Las acusaciones son graves y específicas: tráfico de drogas a gran escala, protección a un pretendido cártel de los Soles y utilización de instituciones del Estado para estos fines. Sin embargo, es crucial separar la existencia del imaginario tráfico de drogas en Venezuela de la noción de que ésta es una política de Estado de la Revolución Bolivariana. El primero es un hecho mentiroso y cínico: estudios de expertos de la ONU han determinado que de la cocaína producida en los países andinos, sólo el 5% se “pretende” sacar por Venezuela; por lo que afirmar que el narcotráfico es una política de Estado en Venezuela, se cae por su propio peso. Y en segundo lugar, una política de Estado implica una dirección centralizada, coordinación entre ministerios y una estrategia a largo plazo para financiar al gobierno a través de este ilícito. No hay evidencia pública e irrefutable que demuestre que el Palacio de Miraflores emite órdenes directas para convertir el narcotráfico en un pilar de la economía nacional. Nada más lejos de la realidad, y ellos, Donald Trump y su camarilla, lo saben, de ahí lo cínica de la aseveración.
Etiquetar al presidente constitucional Nicolás Maduro y al gobierno Bolivariano como «Estado narcotraficante» es una herramienta que sólo ha servido para afianzar la posición de los gringos y sus lacayos adláteres para pretender mantener al gobierno aislado diplomática y económicamente, y hoy específicamente para justificar un escenario más extremo de intervención o acciones militares, presentándolas como una lucha del bien contra el mal.
En Venezuela, esta narrativa se enmarca en más de dos décadas de tensiones con Washington. Los gobiernos Bolivarianos y Revolucionarios de los presidentes Hugo Chávez y Nicolás Maduro, con su retórica antiimperialista y sus alianzas con actores considerados adversarios por EE.UU., se convirtieron en su objetivo. La acusación de narcotráfico contra Nicolás Maduro y la Revolución Bolivariana es simplemente, en este sentido, la evolución de un conflicto ideológico y geopolítico.
Si el narcotráfico fuese una política de Estado en Venezuela, sería lógico esperar una economía más estable con flujos de capital que aliviaran la crisis, como en Colombia o Ecuador, algo que claramente no es así. Al contrario, con mucho esfuerzo propio, Venezuela viene saliendo de la crisis económica inducida por la que ha atravesado, precisamente por lo contrario, por la acción decidida del alto mando político de la Revolución, encabezada por Nicolás Maduro, que ha dado al traste con dogmas económicos y recetas foráneas, aunado a la conciencia del pueblo venezolano que ha resistido estoicamente al lado de su gobierno.

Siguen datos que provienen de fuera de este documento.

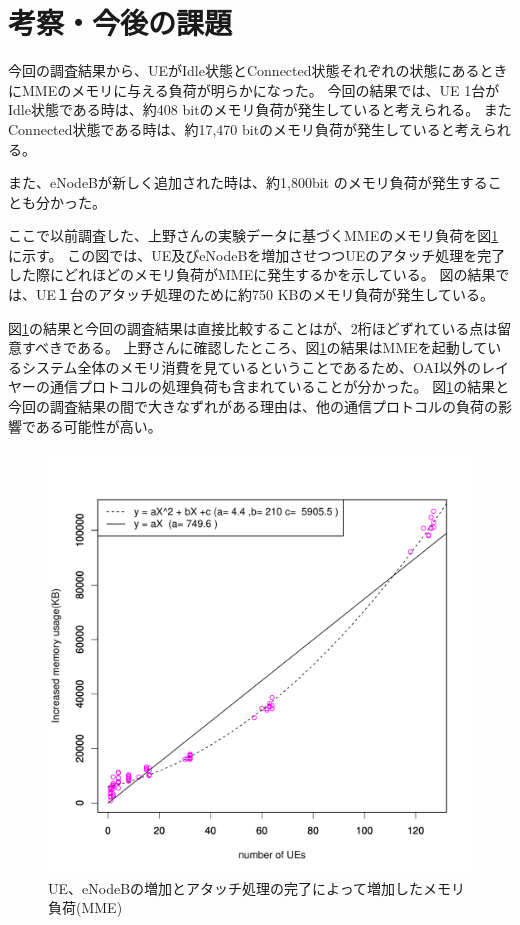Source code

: \documentclass[a4j]{ujarticle}
\begin{document}
\section{考察・今後の課題}
今回の調査結果から、UEがIdle状態とConnected状態それぞれの状態にあるときにMMEのメモリに与える負荷が明らかになった。
今回の結果では、UE 1台がIdle状態である時は、約408 bitのメモリ負荷が発生していると考えられる。
またConnected状態である時は、約17,470 bitのメモリ負荷が発生していると考えられる。

また、eNodeBが新しく追加された時は、約1,800bit のメモリ負荷が発生することも分かった。

ここで以前調査した、上野さんの実験データに基づくMMEのメモリ負荷を図\ref{fig:mme_memory}に示す。
この図では、UE及びeNodeBを増加させつつUEのアタッチ処理を完了した際にどれほどのメモリ負荷がMMEに発生するかを示している。
図の結果では、UE１台のアタッチ処理のために約750 KBのメモリ負荷が発生している。

図\ref{fig:mme_memory}の結果と今回の調査結果は直接比較することはが、2桁ほどずれている点は留意すべきである。
上野さんに確認したところ、図\ref{fig:mme_memory}の結果はMMEを起動しているシステム全体のメモリ消費を見ているということであるため、OAI以外のレイヤーの通信プロトコルの処理負荷も含まれていることが分かった。
図\ref{fig:mme_memory}の結果と今回の調査結果の間で大きなずれがある理由は、他の通信プロトコルの負荷の影響である可能性が高い。
\begin{figure}[htbp]
  \centering
  \includegraphics[width=0.9\hsize]{mme_memory.pdf}
  \caption{UE、eNodeBの増加とアタッチ処理の完了によって増加したメモリ負荷(MME)}
  \label{fig:mme_memory}
\end{figure}
\end{document}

Afirmar que Nicolás Maduro es un narcotraficante y que Venezuela es un Estado que tiene al narcotráfico como política oficial es una simpleza propia de la superficialidad gringa y del cinismo de los alcones de imperio yanky. Es una narrativa que sólo sirve a intereses geopolíticos específicos que, como sabemos, aterriza en la única intención de implantar un gobierno títere en Venezuela que responda a los intereses de Washington, y apoderarse del petróleo venezolano y sus ingentes recursos naturales.
Todo lo demás es una mera distracción, pero este pueblo hace rato que despertó y tiene mucha conciencia. Nosotros Venceremos!